Tidak ada yang cerdas untuk dikatakan tentang pembantaian. Semua orang seharusnya mati, tidak pernah mengatakan apa pun atau menginginkan apa pun lagi. Semuanya seharusnya sangat sunyi setelah pembantaian, dan selalu, kecuali untuk burung -burung. Dan apa yang dikatakan burung? Semua yang dikatakan tentang pembantaian, hal-hal seperti, poo-tee-weet?
(There is nothing intelligent to say about a massacre. Everybody is supposed to be dead, to never say anything or want anything ever again. Everything is supposed to be very quiet after a massacre, and it always is, except for the birds. And what do the birds say? All there is to say about a massacre, things like, Poo-tee-weet?)
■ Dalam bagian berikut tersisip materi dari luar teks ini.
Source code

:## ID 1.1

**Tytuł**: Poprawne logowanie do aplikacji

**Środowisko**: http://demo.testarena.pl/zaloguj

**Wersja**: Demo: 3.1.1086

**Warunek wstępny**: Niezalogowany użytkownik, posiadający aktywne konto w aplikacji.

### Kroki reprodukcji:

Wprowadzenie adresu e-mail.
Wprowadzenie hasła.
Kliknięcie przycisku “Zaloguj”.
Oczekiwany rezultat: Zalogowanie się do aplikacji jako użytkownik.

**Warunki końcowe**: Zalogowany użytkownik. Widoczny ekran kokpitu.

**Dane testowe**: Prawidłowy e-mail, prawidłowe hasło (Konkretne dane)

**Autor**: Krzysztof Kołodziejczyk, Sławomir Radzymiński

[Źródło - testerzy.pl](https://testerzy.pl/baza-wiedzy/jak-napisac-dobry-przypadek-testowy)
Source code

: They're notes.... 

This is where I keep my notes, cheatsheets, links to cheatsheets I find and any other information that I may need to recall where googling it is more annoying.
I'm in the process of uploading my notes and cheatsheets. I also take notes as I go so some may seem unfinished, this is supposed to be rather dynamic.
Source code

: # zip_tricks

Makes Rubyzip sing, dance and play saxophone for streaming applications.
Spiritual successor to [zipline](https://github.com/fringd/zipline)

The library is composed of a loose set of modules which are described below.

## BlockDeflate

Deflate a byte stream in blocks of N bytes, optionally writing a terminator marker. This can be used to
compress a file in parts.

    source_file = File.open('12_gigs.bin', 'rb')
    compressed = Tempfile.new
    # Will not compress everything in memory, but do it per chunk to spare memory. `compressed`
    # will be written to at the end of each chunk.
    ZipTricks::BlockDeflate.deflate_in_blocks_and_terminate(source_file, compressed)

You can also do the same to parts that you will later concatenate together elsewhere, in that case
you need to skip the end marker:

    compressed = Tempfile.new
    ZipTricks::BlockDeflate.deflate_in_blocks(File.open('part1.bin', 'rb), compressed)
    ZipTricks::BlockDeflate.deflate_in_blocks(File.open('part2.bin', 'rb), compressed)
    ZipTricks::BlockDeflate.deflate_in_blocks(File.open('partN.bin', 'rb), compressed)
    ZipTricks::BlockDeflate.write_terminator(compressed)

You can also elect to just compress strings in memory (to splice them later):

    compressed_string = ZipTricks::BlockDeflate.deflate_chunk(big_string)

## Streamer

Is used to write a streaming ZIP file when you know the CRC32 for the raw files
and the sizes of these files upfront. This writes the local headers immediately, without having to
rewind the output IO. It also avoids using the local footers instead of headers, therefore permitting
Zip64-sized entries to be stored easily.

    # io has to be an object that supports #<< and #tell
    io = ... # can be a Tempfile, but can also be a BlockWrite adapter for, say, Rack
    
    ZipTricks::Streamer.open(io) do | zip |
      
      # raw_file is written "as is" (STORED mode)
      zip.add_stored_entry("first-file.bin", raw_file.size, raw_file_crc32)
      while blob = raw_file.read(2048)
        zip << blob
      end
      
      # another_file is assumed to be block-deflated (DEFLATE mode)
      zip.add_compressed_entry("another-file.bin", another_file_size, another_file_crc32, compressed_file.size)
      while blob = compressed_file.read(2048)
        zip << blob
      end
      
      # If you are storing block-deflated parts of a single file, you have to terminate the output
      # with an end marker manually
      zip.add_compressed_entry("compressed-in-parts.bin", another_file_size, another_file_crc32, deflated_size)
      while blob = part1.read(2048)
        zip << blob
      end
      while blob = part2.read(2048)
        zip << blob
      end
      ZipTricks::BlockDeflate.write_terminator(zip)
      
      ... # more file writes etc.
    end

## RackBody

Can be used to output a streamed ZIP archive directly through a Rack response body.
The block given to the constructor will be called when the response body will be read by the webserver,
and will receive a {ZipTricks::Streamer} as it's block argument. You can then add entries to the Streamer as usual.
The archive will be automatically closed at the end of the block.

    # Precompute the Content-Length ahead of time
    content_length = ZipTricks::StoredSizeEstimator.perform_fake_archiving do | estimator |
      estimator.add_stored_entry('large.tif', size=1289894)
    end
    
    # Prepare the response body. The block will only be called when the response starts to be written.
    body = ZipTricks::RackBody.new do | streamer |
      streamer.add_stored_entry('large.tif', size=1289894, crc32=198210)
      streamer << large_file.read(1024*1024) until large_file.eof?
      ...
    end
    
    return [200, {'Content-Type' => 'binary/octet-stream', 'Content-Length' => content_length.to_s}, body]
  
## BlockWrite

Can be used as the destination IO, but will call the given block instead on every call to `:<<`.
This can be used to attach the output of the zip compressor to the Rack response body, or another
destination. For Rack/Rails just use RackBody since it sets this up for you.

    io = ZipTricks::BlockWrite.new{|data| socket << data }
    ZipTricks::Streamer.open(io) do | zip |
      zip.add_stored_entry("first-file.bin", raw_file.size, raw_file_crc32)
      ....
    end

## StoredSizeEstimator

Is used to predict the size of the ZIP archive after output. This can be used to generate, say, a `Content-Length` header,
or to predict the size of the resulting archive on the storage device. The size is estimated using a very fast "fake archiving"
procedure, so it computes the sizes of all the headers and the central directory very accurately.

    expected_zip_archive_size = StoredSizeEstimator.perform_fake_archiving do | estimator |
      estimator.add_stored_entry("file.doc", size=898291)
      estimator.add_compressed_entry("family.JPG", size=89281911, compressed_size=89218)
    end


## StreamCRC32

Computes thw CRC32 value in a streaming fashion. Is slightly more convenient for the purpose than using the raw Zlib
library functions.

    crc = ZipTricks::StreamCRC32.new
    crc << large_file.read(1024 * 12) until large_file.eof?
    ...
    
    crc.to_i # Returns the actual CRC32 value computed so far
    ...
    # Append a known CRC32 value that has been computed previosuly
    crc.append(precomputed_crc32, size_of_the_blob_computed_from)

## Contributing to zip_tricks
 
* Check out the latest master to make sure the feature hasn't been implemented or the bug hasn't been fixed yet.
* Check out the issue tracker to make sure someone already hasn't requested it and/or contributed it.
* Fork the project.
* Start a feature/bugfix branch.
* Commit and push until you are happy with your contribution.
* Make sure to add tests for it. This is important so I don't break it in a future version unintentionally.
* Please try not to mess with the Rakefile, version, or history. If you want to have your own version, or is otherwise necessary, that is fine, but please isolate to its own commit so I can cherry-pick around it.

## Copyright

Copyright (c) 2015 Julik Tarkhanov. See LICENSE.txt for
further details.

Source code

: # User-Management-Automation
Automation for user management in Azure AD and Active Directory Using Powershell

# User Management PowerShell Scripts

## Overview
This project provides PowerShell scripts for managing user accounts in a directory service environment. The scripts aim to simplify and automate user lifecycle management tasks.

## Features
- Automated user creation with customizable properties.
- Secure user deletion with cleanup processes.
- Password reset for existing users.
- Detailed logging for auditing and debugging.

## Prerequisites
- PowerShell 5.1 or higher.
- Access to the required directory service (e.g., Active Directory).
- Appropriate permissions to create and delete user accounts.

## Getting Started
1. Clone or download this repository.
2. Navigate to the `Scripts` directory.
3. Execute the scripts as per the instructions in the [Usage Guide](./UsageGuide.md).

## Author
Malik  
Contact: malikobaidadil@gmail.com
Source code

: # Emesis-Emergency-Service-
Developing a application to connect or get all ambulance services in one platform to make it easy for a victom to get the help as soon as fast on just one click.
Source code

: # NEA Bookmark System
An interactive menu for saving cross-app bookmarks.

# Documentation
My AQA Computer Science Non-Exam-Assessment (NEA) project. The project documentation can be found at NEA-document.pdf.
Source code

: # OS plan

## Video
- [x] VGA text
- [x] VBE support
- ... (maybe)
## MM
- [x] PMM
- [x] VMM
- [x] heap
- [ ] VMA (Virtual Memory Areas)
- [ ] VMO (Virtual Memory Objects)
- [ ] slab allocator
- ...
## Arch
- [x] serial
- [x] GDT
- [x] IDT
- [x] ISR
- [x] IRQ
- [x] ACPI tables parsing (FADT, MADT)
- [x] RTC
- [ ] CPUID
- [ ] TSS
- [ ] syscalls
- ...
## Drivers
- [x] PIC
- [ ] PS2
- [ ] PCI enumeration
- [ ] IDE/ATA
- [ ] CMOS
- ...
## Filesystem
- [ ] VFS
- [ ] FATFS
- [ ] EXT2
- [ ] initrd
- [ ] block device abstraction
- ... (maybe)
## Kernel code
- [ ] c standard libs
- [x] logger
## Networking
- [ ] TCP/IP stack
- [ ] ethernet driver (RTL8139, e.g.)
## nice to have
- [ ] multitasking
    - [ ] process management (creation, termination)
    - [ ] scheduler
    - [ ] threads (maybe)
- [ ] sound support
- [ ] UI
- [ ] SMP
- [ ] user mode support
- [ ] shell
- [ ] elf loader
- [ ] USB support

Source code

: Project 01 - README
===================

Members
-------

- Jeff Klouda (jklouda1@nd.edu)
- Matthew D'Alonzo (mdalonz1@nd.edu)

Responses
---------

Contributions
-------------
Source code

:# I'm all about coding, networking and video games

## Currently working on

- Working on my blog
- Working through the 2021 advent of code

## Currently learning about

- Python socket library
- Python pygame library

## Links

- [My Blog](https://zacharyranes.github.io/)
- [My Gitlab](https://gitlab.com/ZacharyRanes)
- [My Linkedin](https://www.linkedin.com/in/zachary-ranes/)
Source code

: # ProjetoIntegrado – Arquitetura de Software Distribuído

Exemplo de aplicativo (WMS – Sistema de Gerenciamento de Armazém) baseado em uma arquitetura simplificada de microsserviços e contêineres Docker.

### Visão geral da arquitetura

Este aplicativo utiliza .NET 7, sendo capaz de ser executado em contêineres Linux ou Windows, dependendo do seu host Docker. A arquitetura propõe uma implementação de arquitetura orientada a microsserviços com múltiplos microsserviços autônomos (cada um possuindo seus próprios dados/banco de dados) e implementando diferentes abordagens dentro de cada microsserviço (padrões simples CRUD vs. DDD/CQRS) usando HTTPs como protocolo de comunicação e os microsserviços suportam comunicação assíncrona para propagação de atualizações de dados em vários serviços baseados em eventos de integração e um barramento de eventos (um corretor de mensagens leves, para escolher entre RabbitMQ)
Dalam "Slaughterhouse-Five," Kurt Vonnegut Jr. merenungkan keheningan mendalam yang mengikuti pembantaian, menekankan bahwa itu membungkam suara dan keinginan orang yang meninggal. Aftermath diharapkan dipenuhi dengan ketenangan yang meluas, mewakili bobot kehilangan dan tragedi. Namun, terlepas dari keheningan ini, alam terus berlanjut, dengan burung berkicau sebagai kontras dengan penderitaan manusia.
Kutipan ini merangkum kesia -siaan mencoba mengartikulasikan kengerian peristiwa semacam itu, menunjukkan bahwa tragedi yang mendalam membuat kita terdiam. Ungkapan "poo-tee-weet" melambangkan kegigihan kehidupan yang sederhana dan terkadang tidak masuk akal di tengah kehancuran, menunjukkan bahwa sementara umat manusia mungkin berjuang untuk menemukan makna, ketidakpedulian alam terus berjalan.